Local educational agencies can wait to see the implications of a recent court ruling that apprentice teachers in credential programs are not “highly qualified” under terms of the No Child Left Behind Act.

An appeals court struck down federal regulations Sept. 27 that permitted LEAs to count interns who are earning credentials while teaching in the classroom as highly qualified. The 2-1 decision by a panel of the 9th Circuit Court of Appeals in San Francisco came in response to a 2007 lawsuit filed against the U.S. Department of Education by community activists. Department officials have not yet said whether they intend to appeal the decision.

Plaintiffs’ attorneys told reporters they believe the most recent decision, which reversed an earlier ruling by the same judges, means that LEAs must notify parents if their children’s teachers are no longer highly qualified. But representatives from the California Department of Education’s Title II office, which monitors compliance with NCLB rules regarding qualified teachers, said federal education officials have advised them to tell inquiring districts they do not need to do anything at the moment in response to the ruling.

CSBA Senior Policy Consultant Stephanie Medrano Farland said the CDE is “aggressively” monitoring the employment and distribution of teachers who do not yet have full credentials.

“Districts need to be aware of this and review hiring and recruitment policies carefully to ensure that they employ the most qualified teachers available,” Farland said. “But I agree that districts do not have to take any immediate action at this time.”
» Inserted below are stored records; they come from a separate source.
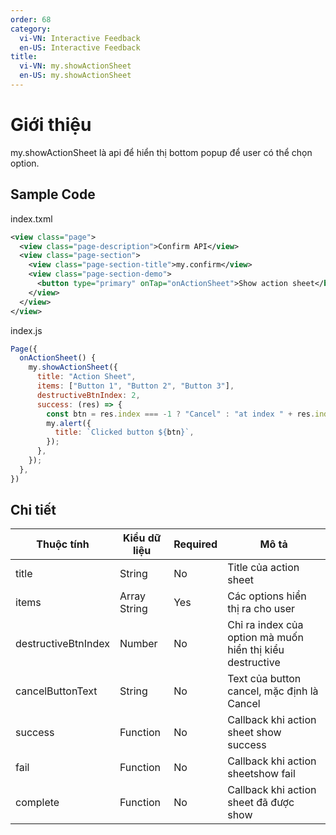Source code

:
 ```yaml
---
order: 68
category:
  vi-VN: Interactive Feedback
  en-US: Interactive Feedback
title: 
  vi-VN: my.showActionSheet
  en-US: my.showActionSheet
---
```


# Giới thiệu
my.showActionSheet là api để hiển thị bottom popup để user có thể chọn option.
## Sample Code

index.txml
```xml
<view class="page">
  <view class="page-description">Confirm API</view>
  <view class="page-section">
    <view class="page-section-title">my.confirm</view>
    <view class="page-section-demo">
      <button type="primary" onTap="onActionSheet">Show action sheet</button>
    </view>
  </view>
</view>
```

index.js
```js
Page({
  onActionSheet() {
    my.showActionSheet({
      title: "Action Sheet",
      items: ["Button 1", "Button 2", "Button 3"],
      destructiveBtnIndex: 2,
      success: (res) => {
        const btn = res.index === -1 ? "Cancel" : "at index " + res.index;
        my.alert({
          title: `Clicked button ${btn}`,
        });
      },
    });
  },
})
```

## Chi tiết
| Thuộc tính     | Kiểu dữ liệu  | Required | Mô tả |
| ------- | --------------- | ------- | --------------- |
| title | String | No | Title của action sheet |
| items | Array String | Yes | Các options hiển thị ra cho user |
| destructiveBtnIndex | Number | No | Chỉ ra index của option mà muốn hiển thị kiểu destructive |
| cancelButtonText | String | No | Text của button cancel, mặc định là Cancel |
| success | Function | No | Callback khi action sheet show success |
| fail | Function | No | Callback khi action sheetshow fail |
| complete | Function | No | Callback khi action sheet đã được show |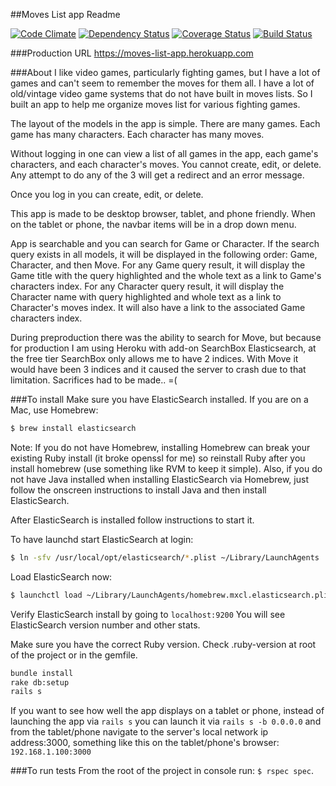 ##Moves List app Readme

[![Code Climate](https://codeclimate.com/github/rlcheng/moves_list/badges/gpa.svg)](https://codeclimate.com/github/rlcheng/moves_list)
[![Dependency Status](https://gemnasium.com/rlcheng/moves_list.svg)](https://gemnasium.com/rlcheng/moves_list)
[![Coverage Status](https://coveralls.io/repos/github/rlcheng/moves_list/badge.svg?branch=master)](https://coveralls.io/github/rlcheng/moves_list?branch=master)
[![Build Status](https://travis-ci.org/rlcheng/moves_list.svg?branch=master)](https://travis-ci.org/rlcheng/moves_list)

###Production URL
https://moves-list-app.herokuapp.com

###About
I like video games, particularly fighting games, but I have a lot of games and can't seem to remember the moves for them all. I have a lot of old/vintage video game systems that do not have built in moves lists. So I built an app to help me organize moves list for various fighting games.

The layout of the models in the app is simple. There are many games. Each game has many characters. Each character has many moves.

Without logging in one can view a list of all games in the app, each game's characters, and each character's moves. You cannot create, edit, or delete. Any attempt to do any of the 3 will get a redirect and an error message.

Once you log in you can create, edit, or delete.

This app is made to be desktop browser, tablet, and phone friendly. When on the tablet or phone, the navbar items will be in a drop down menu.

App is searchable and you can search for Game or Character. If the search query exists in all models, it will be displayed in the following order: Game, Character, and then Move. For any Game query result, it will display the Game title with the query highlighted and the whole text as a link to Game's characters index. For any Character query result, it will display the Character name with query highlighted and whole text as a link to Character's moves index. It will also have a link to the associated Game characters index.

During preproduction there was the ability to search for Move, but because for production I am using Heroku with add-on SearchBox Elasticsearch, at the free tier SearchBox only allows me to have 2 indices. With Move it would have been 3 indices and it caused the server to crash due to that limitation. Sacrifices had to be made.. =(

###To install
Make sure you have ElasticSearch installed. If you are on a Mac, use Homebrew:
```sh
$ brew install elasticsearch
```

Note: If you do not have Homebrew, installing Homebrew can break your existing Ruby install (it broke openssl for me) so reinstall Ruby after you install homebrew (use something like RVM to keep it simple). Also, if you do not have Java installed when installing ElasticSearch via Homebrew, just follow the onscreen instructions to install Java and then install ElasticSearch.

After ElasticSearch is installed follow instructions to start it.

To have launchd start ElasticSearch at login:
```sh
$ ln -sfv /usr/local/opt/elasticsearch/*.plist ~/Library/LaunchAgents
```
Load ElasticSearch now:
```sh
$ launchctl load ~/Library/LaunchAgents/homebrew.mxcl.elasticsearch.plist
```

Verify ElasticSearch install by going to ```localhost:9200``` You will see ElasticSearch version number and other stats.

Make sure you have the correct Ruby version. Check .ruby-version at root of the project or in the gemfile.

```sh
bundle install
rake db:setup
rails s
```

If you want to see how well the app displays on a tablet or phone, instead of launching the app via ```rails s``` you can launch it via ```rails s -b 0.0.0.0``` and from the tablet/phone navigate to the server's local network ip address:3000, something like this on the tablet/phone's browser: ```192.168.1.100:3000```

###To run tests
From the root of the project in console run: `$ rspec spec`.
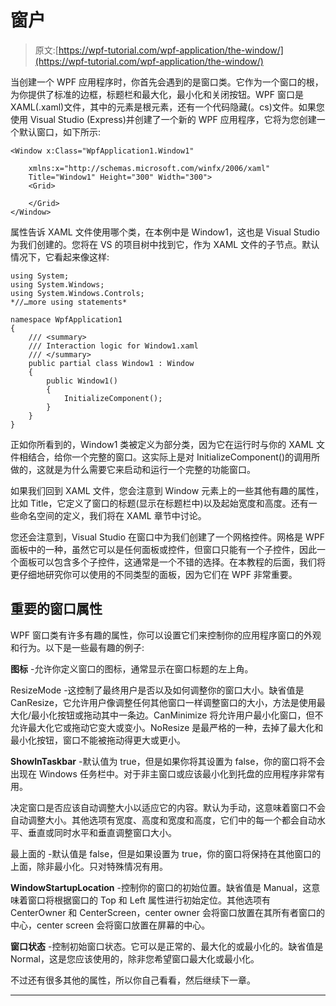 # 窗户

> 原文:[https://wpf-tutorial.com/wpf-application/the-window/](https://wpf-tutorial.com/wpf-application/the-window/)

当创建一个 WPF 应用程序时，你首先会遇到的是窗口类。它作为一个窗口的根，为你提供了标准的边框，标题栏和最大化，最小化和关闭按钮。WPF 窗口是 XAML(.xaml)文件，其中的<window>元素是根元素，还有一个代码隐藏(。cs)文件。如果您使用 Visual Studio (Express)并创建了一个新的 WPF 应用程序，它将为您创建一个默认窗口，如下所示:</window>

```
<Window x:Class="WpfApplication1.Window1"

    xmlns:x="http://schemas.microsoft.com/winfx/2006/xaml"
    Title="Window1" Height="300" Width="300">
    <Grid>

    </Grid>
</Window>
```

属性告诉 XAML 文件使用哪个类，在本例中是 Window1，这也是 Visual Studio 为我们创建的。您将在 VS 的项目树中找到它，作为 XAML 文件的子节点。默认情况下，它看起来像这样:

```
using System;
using System.Windows;
using System.Windows.Controls;
*//…more using statements*

namespace WpfApplication1
{
    /// <summary>
    /// Interaction logic for Window1.xaml
    /// </summary>
    public partial class Window1 : Window
    {
        public Window1()
        {
            InitializeComponent();
        }
    }
}
```

正如你所看到的，Window1 类被定义为部分类，因为它在运行时与你的 XAML 文件相结合，给你一个完整的窗口。这实际上是对 InitializeComponent()的调用所做的，这就是为什么需要它来启动和运行一个完整的功能窗口。

如果我们回到 XAML 文件，您会注意到 Window 元素上的一些其他有趣的属性，比如 Title，它定义了窗口的标题(显示在标题栏中)以及起始宽度和高度。还有一些命名空间的定义，我们将在 XAML 章节中讨论。

<input type="hidden" name="IL_IN_ARTICLE">

您还会注意到，Visual Studio 在窗口中为我们创建了一个网格控件。网格是 WPF 面板中的一种，虽然它可以是任何面板或控件，但窗口只能有一个子控件，因此一个面板可以包含多个子控件，这通常是一个不错的选择。在本教程的后面，我们将更仔细地研究你可以使用的不同类型的面板，因为它们在 WPF 非常重要。

## 重要的窗口属性

WPF 窗口类有许多有趣的属性，你可以设置它们来控制你的应用程序窗口的外观和行为。以下是一些最有趣的例子:

**图标** -允许你定义窗口的图标，通常显示在窗口标题的左上角。

ResizeMode -这控制了最终用户是否以及如何调整你的窗口大小。缺省值是 CanResize，它允许用户像调整任何其他窗口一样调整窗口的大小，方法是使用最大化/最小化按钮或拖动其中一条边。CanMinimize 将允许用户最小化窗口，但不允许最大化它或拖动它变大或变小。NoResize 是最严格的一种，去掉了最大化和最小化按钮，窗口不能被拖动得更大或更小。

**ShowInTaskbar** -默认值为 true，但是如果你将其设置为 false，你的窗口将不会出现在 Windows 任务栏中。对于非主窗口或应该最小化到托盘的应用程序非常有用。

决定窗口是否应该自动调整大小以适应它的内容。默认为手动，这意味着窗口不会自动调整大小。其他选项有宽度、高度和宽度和高度，它们中的每一个都会自动水平、垂直或同时水平和垂直调整窗口大小。

最上面的 -默认值是 false，但是如果设置为 true，你的窗口将保持在其他窗口的上面，除非最小化。只对特殊情况有用。

**WindowStartupLocation** -控制你的窗口的初始位置。缺省值是 Manual，这意味着窗口将根据窗口的 Top 和 Left 属性进行初始定位。其他选项有 CenterOwner 和 CenterScreen，center owner 会将窗口放置在其所有者窗口的中心，center screen 会将窗口放置在屏幕的中心。

**窗口状态** -控制初始窗口状态。它可以是正常的、最大化的或最小化的。缺省值是 Normal，这是您应该使用的，除非您希望窗口最大化或最小化。

不过还有很多其他的属性，所以你自己看看，然后继续下一章。

* * *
Estimates of the number of interns teaching in California K-12 classrooms vary. CDE data put the number at just under 5,000 for the 2008-09 school year, or 1.6 percent of the approximately 306,000 teachers employed by public schools in the state then. The Center for the Future of Teaching and Learning estimated that there were about 6,000 interns working in California schools at the time. CFTL representatives said they are not sure what impact the recent budget crisis and resulting teacher layoffs have had on the number of interns.

NCLB, the current iteration of the federal Elementary and Secondary Education Act, requires that LEAs show that 100 percent of the public school teachers teaching core academic subjects are highly qualified. Currently, the rules extend the highly qualified status to teachers in conventional credential programs as well as those in apprenticeships like Teach for America, an alternative training program that aims to put good teachers in low-achieving schools.